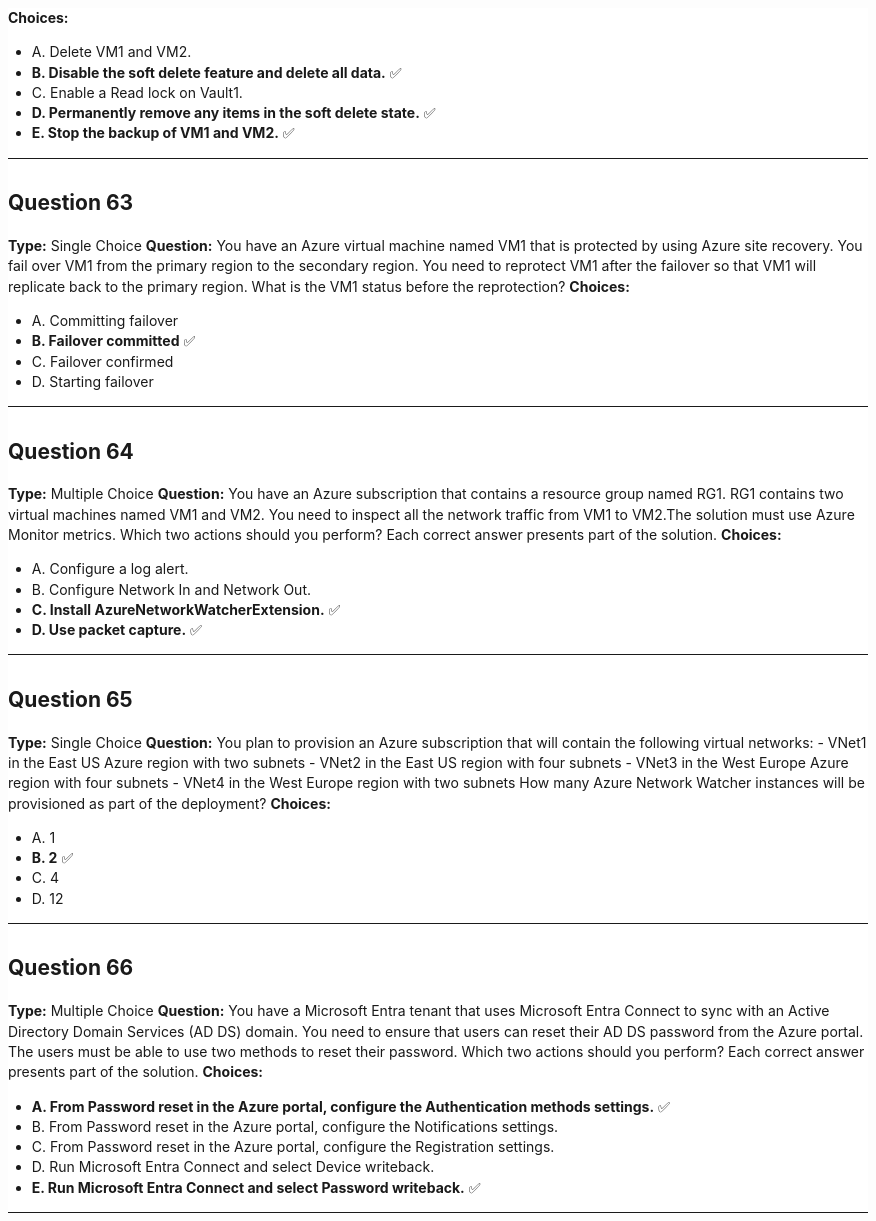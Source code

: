 **Choices:**
- A. Delete VM1 and VM2.
- **B. Disable the soft delete feature and delete all data.** ✅
- C. Enable a Read lock on Vault1.
- **D. Permanently remove any items in the soft delete state.** ✅
- **E. Stop the backup of VM1 and VM2.** ✅
---
## Question 63
**Type:** Single Choice
**Question:** You have an Azure virtual machine named VM1 that is protected by using Azure site recovery. You fail over VM1 from the primary region to the secondary region. You need to reprotect VM1 after the failover so that VM1 will replicate back to the primary region. What is the VM1 status before the reprotection?
**Choices:**
- A. Committing failover
- **B. Failover committed** ✅
- C. Failover confirmed
- D. Starting failover
---
## Question 64
**Type:** Multiple Choice
**Question:** You have an Azure subscription that contains a resource group named RG1. RG1 contains two virtual machines named VM1 and VM2. You need to inspect all the network traffic from VM1 to VM2.The solution must use Azure Monitor metrics. Which two actions should you perform? Each correct answer presents part of the solution.
**Choices:**
- A. Configure a log alert.
- B. Configure Network In and Network Out.
- **C. Install AzureNetworkWatcherExtension.** ✅
- **D. Use packet capture.** ✅
---
## Question 65
**Type:** Single Choice
**Question:** You plan to provision an Azure subscription that will contain the following virtual networks: - VNet1 in the East US Azure region with two subnets - VNet2 in the East US region with four subnets - VNet3 in the West Europe Azure region with four subnets - VNet4 in the West Europe region with two subnets How many Azure Network Watcher instances will be provisioned as part of the deployment?
**Choices:**
- A. 1
- **B. 2** ✅
- C. 4
- D. 12
---
## Question 66
**Type:** Multiple Choice
**Question:** You have a Microsoft Entra tenant that uses Microsoft Entra Connect to sync with an Active Directory Domain Services (AD DS) domain. You need to ensure that users can reset their AD DS password from the Azure portal. The users must be able to use two methods to reset their password. Which two actions should you perform? Each correct answer presents part of the solution.
**Choices:**
- **A. From Password reset in the Azure portal, configure the Authentication methods settings.** ✅
- B. From Password reset in the Azure portal, configure the Notifications settings.
- C. From Password reset in the Azure portal, configure the Registration settings.
- D. Run Microsoft Entra Connect and select Device writeback.
- **E. Run Microsoft Entra Connect and select Password writeback.** ✅
---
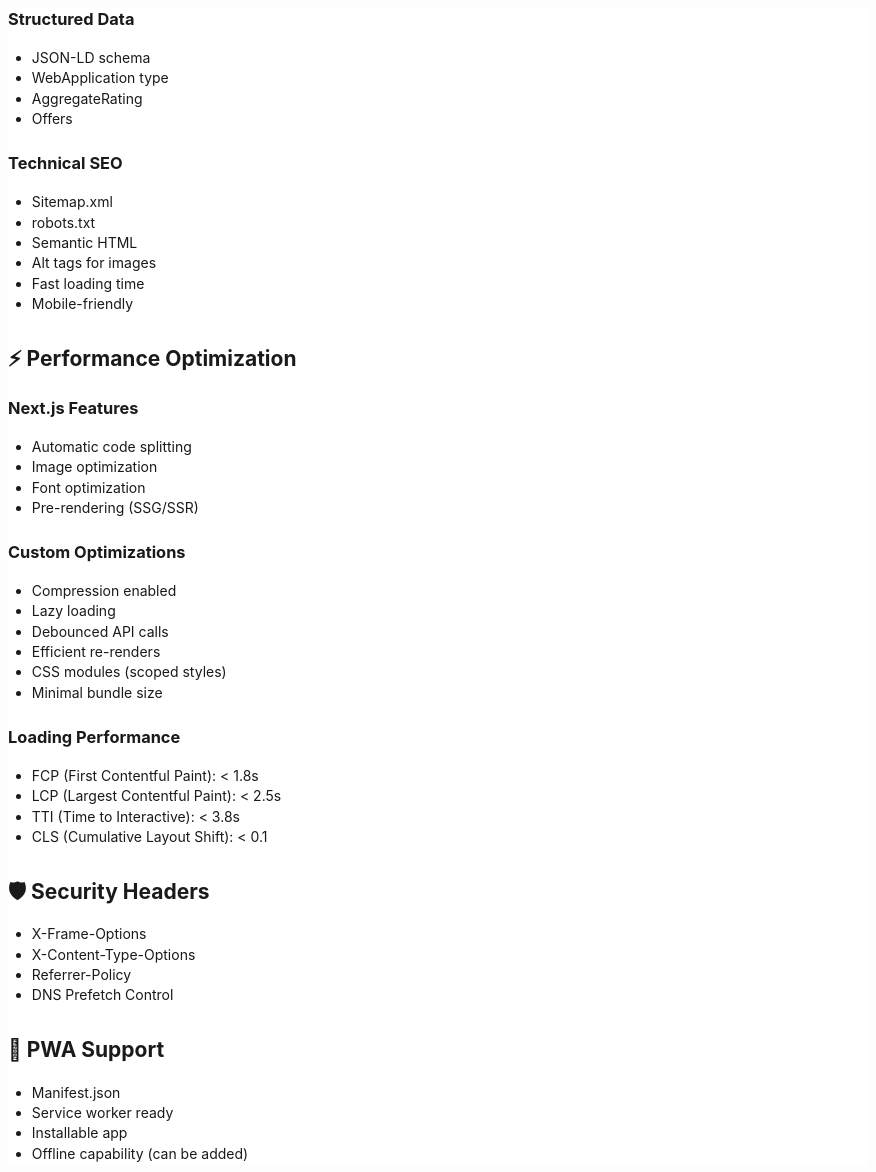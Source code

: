 ### Structured Data
- JSON-LD schema
- WebApplication type
- AggregateRating
- Offers

### Technical SEO
- Sitemap.xml
- robots.txt
- Semantic HTML
- Alt tags for images
- Fast loading time
- Mobile-friendly

## ⚡ Performance Optimization

### Next.js Features
- Automatic code splitting
- Image optimization
- Font optimization
- Pre-rendering (SSG/SSR)

### Custom Optimizations
- Compression enabled
- Lazy loading
- Debounced API calls
- Efficient re-renders
- CSS modules (scoped styles)
- Minimal bundle size

### Loading Performance
- FCP (First Contentful Paint): < 1.8s
- LCP (Largest Contentful Paint): < 2.5s
- TTI (Time to Interactive): < 3.8s
- CLS (Cumulative Layout Shift): < 0.1

## 🛡️ Security Headers

- X-Frame-Options
- X-Content-Type-Options
- Referrer-Policy
- DNS Prefetch Control

## 📱 PWA Support

- Manifest.json
- Service worker ready
- Installable app
- Offline capability (can be added)
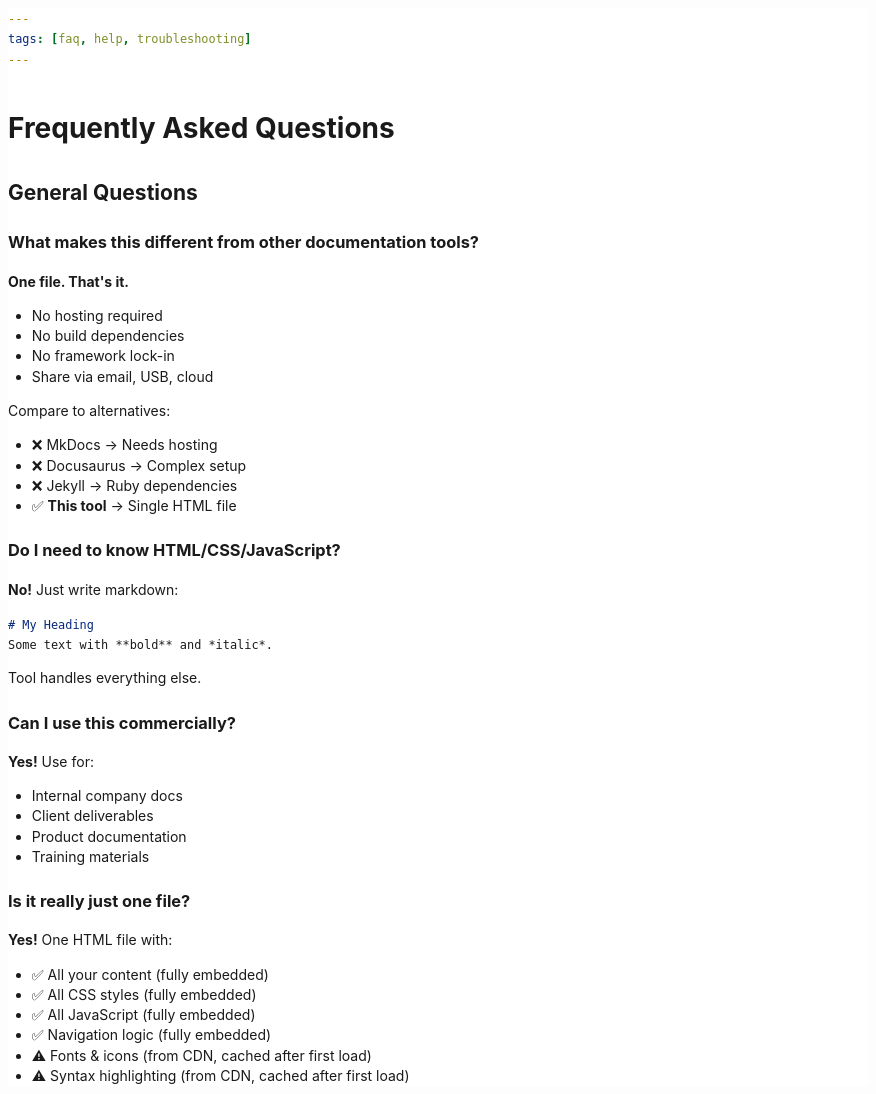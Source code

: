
 ```yaml
---
tags: [faq, help, troubleshooting]
---
```


# Frequently Asked Questions

## General Questions

### What makes this different from other documentation tools?

**One file. That's it.**
- No hosting required
- No build dependencies
- No framework lock-in
- Share via email, USB, cloud

Compare to alternatives:
- ❌ MkDocs → Needs hosting
- ❌ Docusaurus → Complex setup
- ❌ Jekyll → Ruby dependencies
- ✅ **This tool** → Single HTML file

### Do I need to know HTML/CSS/JavaScript?

**No!** Just write markdown:
```markdown
# My Heading
Some text with **bold** and *italic*.
```

Tool handles everything else.

### Can I use this commercially?

**Yes!** Use for:
- Internal company docs
- Client deliverables
- Product documentation
- Training materials

### Is it really just one file?

**Yes!** One HTML file with:
- ✅ All your content (fully embedded)
- ✅ All CSS styles (fully embedded)
- ✅ All JavaScript (fully embedded)
- ✅ Navigation logic (fully embedded)
- ⚠️ Fonts & icons (from CDN, cached after first load)
- ⚠️ Syntax highlighting (from CDN, cached after first load)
§
Exercise description: Transcribe the whole listing exactly. Pictures stay out of your copy.

Solution for this problem:
Source code

: **Choices:**
- A. Delete VM1 and VM2.
- **B. Disable the soft delete feature and delete all data.** ✅
- C. Enable a Read lock on Vault1.
- **D. Permanently remove any items in the soft delete state.** ✅
- **E. Stop the backup of VM1 and VM2.** ✅
---
## Question 63
**Type:** Single Choice
**Question:** You have an Azure virtual machine named VM1 that is protected by using Azure site recovery. You fail over VM1 from the primary region to the secondary region. You need to reprotect VM1 after the failover so that VM1 will replicate back to the primary region. What is the VM1 status before the reprotection?
**Choices:**
- A. Committing failover
- **B. Failover committed** ✅
- C. Failover confirmed
- D. Starting failover
---
## Question 64
**Type:** Multiple Choice
**Question:** You have an Azure subscription that contains a resource group named RG1. RG1 contains two virtual machines named VM1 and VM2. You need to inspect all the network traffic from VM1 to VM2.The solution must use Azure Monitor metrics. Which two actions should you perform? Each correct answer presents part of the solution.
**Choices:**
- A. Configure a log alert.
- B. Configure Network In and Network Out.
- **C. Install AzureNetworkWatcherExtension.** ✅
- **D. Use packet capture.** ✅
---
## Question 65
**Type:** Single Choice
**Question:** You plan to provision an Azure subscription that will contain the following virtual networks: - VNet1 in the East US Azure region with two subnets - VNet2 in the East US region with four subnets - VNet3 in the West Europe Azure region with four subnets - VNet4 in the West Europe region with two subnets How many Azure Network Watcher instances will be provisioned as part of the deployment?
**Choices:**
- A. 1
- **B. 2** ✅
- C. 4
- D. 12
---
## Question 66
**Type:** Multiple Choice
**Question:** You have a Microsoft Entra tenant that uses Microsoft Entra Connect to sync with an Active Directory Domain Services (AD DS) domain. You need to ensure that users can reset their AD DS password from the Azure portal. The users must be able to use two methods to reset their password. Which two actions should you perform? Each correct answer presents part of the solution.
**Choices:**
- **A. From Password reset in the Azure portal, configure the Authentication methods settings.** ✅
- B. From Password reset in the Azure portal, configure the Notifications settings.
- C. From Password reset in the Azure portal, configure the Registration settings.
- D. Run Microsoft Entra Connect and select Device writeback.
- **E. Run Microsoft Entra Connect and select Password writeback.** ✅
---
Source code

: ### Structured Data
- JSON-LD schema
- WebApplication type
- AggregateRating
- Offers

### Technical SEO
- Sitemap.xml
- robots.txt
- Semantic HTML
- Alt tags for images
- Fast loading time
- Mobile-friendly

## ⚡ Performance Optimization

### Next.js Features
- Automatic code splitting
- Image optimization
- Font optimization
- Pre-rendering (SSG/SSR)

### Custom Optimizations
- Compression enabled
- Lazy loading
- Debounced API calls
- Efficient re-renders
- CSS modules (scoped styles)
- Minimal bundle size

### Loading Performance
- FCP (First Contentful Paint): < 1.8s
- LCP (Largest Contentful Paint): < 2.5s
- TTI (Time to Interactive): < 3.8s
- CLS (Cumulative Layout Shift): < 0.1

## 🛡️ Security Headers

- X-Frame-Options
- X-Content-Type-Options
- Referrer-Policy
- DNS Prefetch Control

## 📱 PWA Support

- Manifest.json
- Service worker ready
- Installable app
- Offline capability (can be added)
Source code

:
 ```yaml
---
tags: [faq, help, troubleshooting]
---
```


# Frequently Asked Questions

## General Questions

### What makes this different from other documentation tools?

**One file. That's it.**
- No hosting required
- No build dependencies
- No framework lock-in
- Share via email, USB, cloud

Compare to alternatives:
- ❌ MkDocs → Needs hosting
- ❌ Docusaurus → Complex setup
- ❌ Jekyll → Ruby dependencies
- ✅ **This tool** → Single HTML file

### Do I need to know HTML/CSS/JavaScript?

**No!** Just write markdown:
```markdown
# My Heading
Some text with **bold** and *italic*.
```

Tool handles everything else.

### Can I use this commercially?

**Yes!** Use for:
- Internal company docs
- Client deliverables
- Product documentation
- Training materials

### Is it really just one file?

**Yes!** One HTML file with:
- ✅ All your content (fully embedded)
- ✅ All CSS styles (fully embedded)
- ✅ All JavaScript (fully embedded)
- ✅ Navigation logic (fully embedded)
- ⚠️ Fonts & icons (from CDN, cached after first load)
- ⚠️ Syntax highlighting (from CDN, cached after first load)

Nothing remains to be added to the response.